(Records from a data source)

################

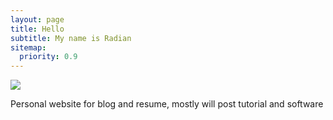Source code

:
 ```yaml
---
layout: page
title: Hello
subtitle: My name is Radian
sitemap:
  priority: 0.9
---
```


<img src="{{ '/assets/img/circle-cropped.png' | prepend: site.baseurl }}" id="about-img">

<div id="describe-text">
	<p>Personal website for blog and resume, mostly will post tutorial and software</p>
	<p>
</div>
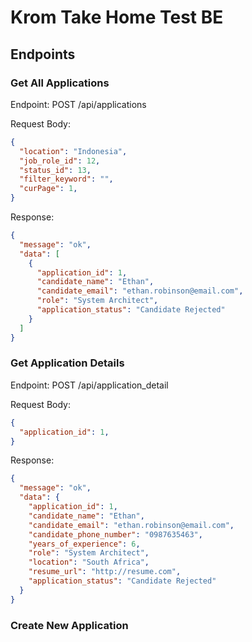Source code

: # Krom Take Home Test BE

## Endpoints

### Get All Applications

Endpoint: POST /api/applications

Request Body:

```json
{
  "location": "Indonesia",
  "job_role_id": 12,
  "status_id": 13,
  "filter_keyword": "",
  "curPage": 1,
}
```

Response:
```json
{
  "message": "ok",
  "data": [
    {
      "application_id": 1,
      "candidate_name": "Ethan",
      "candidate_email": "ethan.robinson@email.com",
      "role": "System Architect",
      "application_status": "Candidate Rejected"
    }
  ]
}
```

### Get Application Details

Endpoint: POST /api/application_detail

Request Body:

```json
{
  "application_id": 1,
}
```

Response:
```json
{
  "message": "ok",
  "data": {
    "application_id": 1,
    "candidate_name": "Ethan",
    "candidate_email": "ethan.robinson@email.com",
    "candidate_phone_number": "0987635463",
    "years_of_experience": 6,
    "role": "System Architect",
    "location": "South Africa",
    "resume_url": "http://resume.com",
    "application_status": "Candidate Rejected"
  }
}
```

### Create New Application
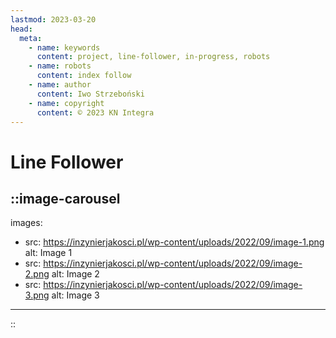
 ```yaml
---
lastmod: 2023-03-20
head:
  meta:
    - name: keywords
      content: project, line-follower, in-progress, robots
    - name: robots
      content: index follow
    - name: author
      content: Iwo Strzeboński
    - name: copyright
      content: © 2023 KN Integra
---
```


# Line Follower

<!-- markdownlint-disable MD003 MD007 -->
::image-carousel
---

images:

- src: https://inzynierjakosci.pl/wp-content/uploads/2022/09/image-1.png
  alt: Image 1
- src: https://inzynierjakosci.pl/wp-content/uploads/2022/09/image-2.png
  alt: Image 2
- src: https://inzynierjakosci.pl/wp-content/uploads/2022/09/image-3.png
  alt: Image 3

---
::
<!-- markdownlint-enable MD003 MD007 -->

################

Task instructions
Check each line of the records above for the string "robots", and report every line that has it.

Reply to the exercise
      content: project, line-follower, in-progress, robots
    - name: robots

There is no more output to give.